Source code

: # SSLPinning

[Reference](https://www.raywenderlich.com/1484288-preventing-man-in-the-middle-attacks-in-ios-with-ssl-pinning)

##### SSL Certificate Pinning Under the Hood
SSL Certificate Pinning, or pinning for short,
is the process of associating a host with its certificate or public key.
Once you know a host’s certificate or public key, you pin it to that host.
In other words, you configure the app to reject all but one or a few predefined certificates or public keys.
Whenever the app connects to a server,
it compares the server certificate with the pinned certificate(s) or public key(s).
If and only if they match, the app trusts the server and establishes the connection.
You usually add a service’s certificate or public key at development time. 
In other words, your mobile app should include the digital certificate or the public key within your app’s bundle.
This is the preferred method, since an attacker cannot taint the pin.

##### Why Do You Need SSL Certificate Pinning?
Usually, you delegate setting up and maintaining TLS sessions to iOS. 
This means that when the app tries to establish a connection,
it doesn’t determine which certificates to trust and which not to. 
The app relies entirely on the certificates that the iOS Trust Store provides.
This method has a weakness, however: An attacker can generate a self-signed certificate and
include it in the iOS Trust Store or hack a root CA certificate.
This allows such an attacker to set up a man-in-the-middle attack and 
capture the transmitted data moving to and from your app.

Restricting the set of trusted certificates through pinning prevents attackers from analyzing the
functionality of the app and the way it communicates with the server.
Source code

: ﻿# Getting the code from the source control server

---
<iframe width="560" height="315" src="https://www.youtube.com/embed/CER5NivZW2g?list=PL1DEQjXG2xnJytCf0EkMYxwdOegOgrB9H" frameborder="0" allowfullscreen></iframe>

+ + + + + + +

### ACTIVITY
Reply with only the number of lines in the entries that hold the word "middle".

### ANSWER FOR THE TASK
2